■ **Your assignment**:
Take the data below and copy exactly the lines starting at the one with "2. Configure as" and finishing at the one with "versão: ruby 3.1.6", both included.

Data excerpts:
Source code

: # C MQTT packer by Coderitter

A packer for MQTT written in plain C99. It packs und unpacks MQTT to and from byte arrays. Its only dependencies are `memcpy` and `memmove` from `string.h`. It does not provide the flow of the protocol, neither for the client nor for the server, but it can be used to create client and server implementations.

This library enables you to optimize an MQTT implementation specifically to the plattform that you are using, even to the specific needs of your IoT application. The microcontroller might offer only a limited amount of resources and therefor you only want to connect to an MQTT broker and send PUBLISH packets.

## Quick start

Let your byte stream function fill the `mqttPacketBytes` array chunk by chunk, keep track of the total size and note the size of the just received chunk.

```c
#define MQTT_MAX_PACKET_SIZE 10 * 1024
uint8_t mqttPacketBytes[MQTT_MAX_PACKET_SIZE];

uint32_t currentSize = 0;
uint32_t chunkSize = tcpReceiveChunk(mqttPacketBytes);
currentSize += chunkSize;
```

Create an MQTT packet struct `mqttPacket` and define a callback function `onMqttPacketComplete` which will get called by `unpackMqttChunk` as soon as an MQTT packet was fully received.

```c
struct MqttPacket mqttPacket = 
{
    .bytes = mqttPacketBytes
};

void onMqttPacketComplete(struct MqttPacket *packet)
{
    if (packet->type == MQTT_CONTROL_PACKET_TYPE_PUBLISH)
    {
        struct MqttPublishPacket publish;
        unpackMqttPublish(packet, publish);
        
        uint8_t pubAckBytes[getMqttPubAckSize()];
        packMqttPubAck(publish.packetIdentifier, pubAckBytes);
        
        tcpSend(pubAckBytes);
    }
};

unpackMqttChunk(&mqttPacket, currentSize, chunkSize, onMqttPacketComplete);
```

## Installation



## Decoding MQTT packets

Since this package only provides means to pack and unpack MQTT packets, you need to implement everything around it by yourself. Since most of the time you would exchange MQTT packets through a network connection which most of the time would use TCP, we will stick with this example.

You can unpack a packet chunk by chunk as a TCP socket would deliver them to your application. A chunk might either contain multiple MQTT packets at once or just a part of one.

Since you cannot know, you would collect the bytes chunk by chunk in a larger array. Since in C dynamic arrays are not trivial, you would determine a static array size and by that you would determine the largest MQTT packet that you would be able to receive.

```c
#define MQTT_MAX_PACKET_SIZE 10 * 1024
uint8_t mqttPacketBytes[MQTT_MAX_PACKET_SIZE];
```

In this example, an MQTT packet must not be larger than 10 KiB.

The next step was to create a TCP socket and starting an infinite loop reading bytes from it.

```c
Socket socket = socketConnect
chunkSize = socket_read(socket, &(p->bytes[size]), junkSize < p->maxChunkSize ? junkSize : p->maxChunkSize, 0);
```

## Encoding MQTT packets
---
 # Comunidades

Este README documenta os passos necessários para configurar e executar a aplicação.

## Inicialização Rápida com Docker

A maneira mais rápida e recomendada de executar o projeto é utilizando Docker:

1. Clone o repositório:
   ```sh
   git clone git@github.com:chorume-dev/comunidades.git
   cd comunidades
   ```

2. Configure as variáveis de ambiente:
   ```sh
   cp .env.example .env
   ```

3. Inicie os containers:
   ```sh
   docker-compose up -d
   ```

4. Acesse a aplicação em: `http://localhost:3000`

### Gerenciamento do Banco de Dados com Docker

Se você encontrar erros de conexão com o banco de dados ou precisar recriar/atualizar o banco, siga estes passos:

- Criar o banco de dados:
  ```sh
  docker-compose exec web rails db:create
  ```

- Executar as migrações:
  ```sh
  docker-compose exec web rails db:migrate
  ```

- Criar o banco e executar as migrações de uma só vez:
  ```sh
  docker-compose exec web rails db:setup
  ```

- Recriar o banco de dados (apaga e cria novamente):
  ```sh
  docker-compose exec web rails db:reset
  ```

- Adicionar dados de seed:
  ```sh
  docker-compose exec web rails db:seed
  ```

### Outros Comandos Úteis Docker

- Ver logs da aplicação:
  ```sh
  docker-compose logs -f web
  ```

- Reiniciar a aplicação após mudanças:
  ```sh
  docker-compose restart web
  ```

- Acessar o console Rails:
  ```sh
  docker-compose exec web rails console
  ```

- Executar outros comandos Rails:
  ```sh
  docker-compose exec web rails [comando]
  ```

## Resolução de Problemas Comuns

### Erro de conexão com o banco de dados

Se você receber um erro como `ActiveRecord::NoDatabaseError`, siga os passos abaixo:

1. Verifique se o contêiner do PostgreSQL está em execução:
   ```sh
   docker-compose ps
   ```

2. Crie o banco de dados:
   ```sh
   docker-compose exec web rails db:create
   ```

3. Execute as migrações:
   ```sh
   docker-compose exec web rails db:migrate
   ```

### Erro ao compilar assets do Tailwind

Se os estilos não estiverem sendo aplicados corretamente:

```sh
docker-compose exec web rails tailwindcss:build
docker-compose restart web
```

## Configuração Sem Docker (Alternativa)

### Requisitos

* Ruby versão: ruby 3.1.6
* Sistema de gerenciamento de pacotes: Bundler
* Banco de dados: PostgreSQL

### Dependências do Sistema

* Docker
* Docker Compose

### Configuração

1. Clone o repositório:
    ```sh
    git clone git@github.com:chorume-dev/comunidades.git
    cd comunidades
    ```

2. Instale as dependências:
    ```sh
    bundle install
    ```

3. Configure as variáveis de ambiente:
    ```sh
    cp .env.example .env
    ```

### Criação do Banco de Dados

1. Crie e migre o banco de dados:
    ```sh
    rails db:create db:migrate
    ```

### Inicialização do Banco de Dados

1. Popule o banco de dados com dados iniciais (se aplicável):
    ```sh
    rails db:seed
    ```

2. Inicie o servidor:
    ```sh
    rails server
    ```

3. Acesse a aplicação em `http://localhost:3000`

■ **Reply to the exercise**:
2. Configure as variáveis de ambiente:
   ```sh
   cp .env.example .env
   ```

3. Inicie os containers:
   ```sh
   docker-compose up -d
   ```

4. Acesse a aplicação em: `http://localhost:3000`

### Gerenciamento do Banco de Dados com Docker

Se você encontrar erros de conexão com o banco de dados ou precisar recriar/atualizar o banco, siga estes passos:

- Criar o banco de dados:
  ```sh
  docker-compose exec web rails db:create
  ```

- Executar as migrações:
  ```sh
  docker-compose exec web rails db:migrate
  ```

- Criar o banco e executar as migrações de uma só vez:
  ```sh
  docker-compose exec web rails db:setup
  ```

- Recriar o banco de dados (apaga e cria novamente):
  ```sh
  docker-compose exec web rails db:reset
  ```

- Adicionar dados de seed:
  ```sh
  docker-compose exec web rails db:seed
  ```

### Outros Comandos Úteis Docker

- Ver logs da aplicação:
  ```sh
  docker-compose logs -f web
  ```

- Reiniciar a aplicação após mudanças:
  ```sh
  docker-compose restart web
  ```

- Acessar o console Rails:
  ```sh
  docker-compose exec web rails console
  ```

- Executar outros comandos Rails:
  ```sh
  docker-compose exec web rails [comando]
  ```

## Resolução de Problemas Comuns

### Erro de conexão com o banco de dados

Se você receber um erro como `ActiveRecord::NoDatabaseError`, siga os passos abaixo:

1. Verifique se o contêiner do PostgreSQL está em execução:
   ```sh
   docker-compose ps
   ```

2. Crie o banco de dados:
   ```sh
   docker-compose exec web rails db:create
   ```

3. Execute as migrações:
   ```sh
   docker-compose exec web rails db:migrate
   ```

### Erro ao compilar assets do Tailwind

Se os estilos não estiverem sendo aplicados corretamente:

```sh
docker-compose exec web rails tailwindcss:build
docker-compose restart web
```

## Configuração Sem Docker (Alternativa)

### Requisitos

* Ruby versão: ruby 3.1.6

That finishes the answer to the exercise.